• ASSIGNMENT
Output the entries that follow character for character. Leave every image out.

• MATERIAL SHOWN
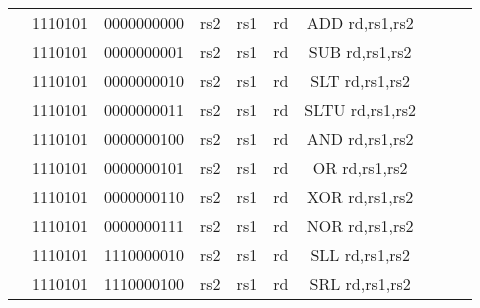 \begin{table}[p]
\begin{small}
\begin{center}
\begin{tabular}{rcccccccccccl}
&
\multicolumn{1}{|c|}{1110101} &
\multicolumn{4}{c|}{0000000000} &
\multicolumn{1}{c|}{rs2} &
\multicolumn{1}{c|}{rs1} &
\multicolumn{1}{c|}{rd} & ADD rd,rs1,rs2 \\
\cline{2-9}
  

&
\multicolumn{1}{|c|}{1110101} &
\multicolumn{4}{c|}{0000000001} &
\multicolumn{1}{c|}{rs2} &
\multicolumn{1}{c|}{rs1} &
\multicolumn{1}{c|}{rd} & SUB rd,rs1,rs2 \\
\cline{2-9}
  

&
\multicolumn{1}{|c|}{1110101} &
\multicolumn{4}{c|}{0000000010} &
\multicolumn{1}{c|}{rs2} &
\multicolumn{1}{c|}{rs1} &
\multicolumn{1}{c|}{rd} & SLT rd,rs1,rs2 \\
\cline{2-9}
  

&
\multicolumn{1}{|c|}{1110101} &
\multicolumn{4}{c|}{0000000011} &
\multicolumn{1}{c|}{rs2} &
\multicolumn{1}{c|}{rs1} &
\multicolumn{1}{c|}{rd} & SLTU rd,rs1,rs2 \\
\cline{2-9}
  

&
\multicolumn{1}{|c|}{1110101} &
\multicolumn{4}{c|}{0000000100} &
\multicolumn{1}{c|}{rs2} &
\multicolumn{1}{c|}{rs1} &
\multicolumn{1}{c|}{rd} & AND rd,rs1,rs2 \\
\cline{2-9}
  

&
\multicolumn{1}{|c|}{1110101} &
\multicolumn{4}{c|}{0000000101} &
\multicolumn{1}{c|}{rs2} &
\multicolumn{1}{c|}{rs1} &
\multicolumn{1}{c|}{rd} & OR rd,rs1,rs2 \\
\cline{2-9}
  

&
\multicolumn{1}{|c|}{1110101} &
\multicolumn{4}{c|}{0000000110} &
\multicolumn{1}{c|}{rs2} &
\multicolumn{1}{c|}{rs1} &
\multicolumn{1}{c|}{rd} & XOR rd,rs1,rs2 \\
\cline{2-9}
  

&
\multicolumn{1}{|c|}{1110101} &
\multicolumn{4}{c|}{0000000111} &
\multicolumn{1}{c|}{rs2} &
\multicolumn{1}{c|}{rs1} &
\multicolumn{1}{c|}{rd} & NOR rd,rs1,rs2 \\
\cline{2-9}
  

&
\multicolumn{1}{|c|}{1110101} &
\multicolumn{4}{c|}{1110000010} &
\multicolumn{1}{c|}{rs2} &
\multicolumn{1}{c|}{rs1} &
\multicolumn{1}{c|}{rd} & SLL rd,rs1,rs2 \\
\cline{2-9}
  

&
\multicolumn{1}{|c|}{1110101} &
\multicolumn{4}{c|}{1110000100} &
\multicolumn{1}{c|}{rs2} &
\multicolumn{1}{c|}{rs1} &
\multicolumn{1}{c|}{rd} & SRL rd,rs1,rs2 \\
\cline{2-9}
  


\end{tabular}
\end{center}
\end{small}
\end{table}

• SOLUTION TO THIS TASK
 \begin{table}[p]
\begin{small}
\begin{center}
\begin{tabular}{rcccccccccccl}
&
\multicolumn{1}{|c|}{1110101} &
\multicolumn{4}{c|}{0000000000} &
\multicolumn{1}{c|}{rs2} &
\multicolumn{1}{c|}{rs1} &
\multicolumn{1}{c|}{rd} & ADD rd,rs1,rs2 \\
\cline{2-9}
  

&
\multicolumn{1}{|c|}{1110101} &
\multicolumn{4}{c|}{0000000001} &
\multicolumn{1}{c|}{rs2} &
\multicolumn{1}{c|}{rs1} &
\multicolumn{1}{c|}{rd} & SUB rd,rs1,rs2 \\
\cline{2-9}
  

&
\multicolumn{1}{|c|}{1110101} &
\multicolumn{4}{c|}{0000000010} &
\multicolumn{1}{c|}{rs2} &
\multicolumn{1}{c|}{rs1} &
\multicolumn{1}{c|}{rd} & SLT rd,rs1,rs2 \\
\cline{2-9}
  

&
\multicolumn{1}{|c|}{1110101} &
\multicolumn{4}{c|}{0000000011} &
\multicolumn{1}{c|}{rs2} &
\multicolumn{1}{c|}{rs1} &
\multicolumn{1}{c|}{rd} & SLTU rd,rs1,rs2 \\
\cline{2-9}
  

&
\multicolumn{1}{|c|}{1110101} &
\multicolumn{4}{c|}{0000000100} &
\multicolumn{1}{c|}{rs2} &
\multicolumn{1}{c|}{rs1} &
\multicolumn{1}{c|}{rd} & AND rd,rs1,rs2 \\
\cline{2-9}
  

&
\multicolumn{1}{|c|}{1110101} &
\multicolumn{4}{c|}{0000000101} &
\multicolumn{1}{c|}{rs2} &
\multicolumn{1}{c|}{rs1} &
\multicolumn{1}{c|}{rd} & OR rd,rs1,rs2 \\
\cline{2-9}
  

&
\multicolumn{1}{|c|}{1110101} &
\multicolumn{4}{c|}{0000000110} &
\multicolumn{1}{c|}{rs2} &
\multicolumn{1}{c|}{rs1} &
\multicolumn{1}{c|}{rd} & XOR rd,rs1,rs2 \\
\cline{2-9}
  

&
\multicolumn{1}{|c|}{1110101} &
\multicolumn{4}{c|}{0000000111} &
\multicolumn{1}{c|}{rs2} &
\multicolumn{1}{c|}{rs1} &
\multicolumn{1}{c|}{rd} & NOR rd,rs1,rs2 \\
\cline{2-9}
  

&
\multicolumn{1}{|c|}{1110101} &
\multicolumn{4}{c|}{1110000010} &
\multicolumn{1}{c|}{rs2} &
\multicolumn{1}{c|}{rs1} &
\multicolumn{1}{c|}{rd} & SLL rd,rs1,rs2 \\
\cline{2-9}
  

&
\multicolumn{1}{|c|}{1110101} &
\multicolumn{4}{c|}{1110000100} &
\multicolumn{1}{c|}{rs2} &
\multicolumn{1}{c|}{rs1} &
\multicolumn{1}{c|}{rd} & SRL rd,rs1,rs2 \\
\cline{2-9}
  


\end{tabular}
\end{center}
\end{small}
\end{table}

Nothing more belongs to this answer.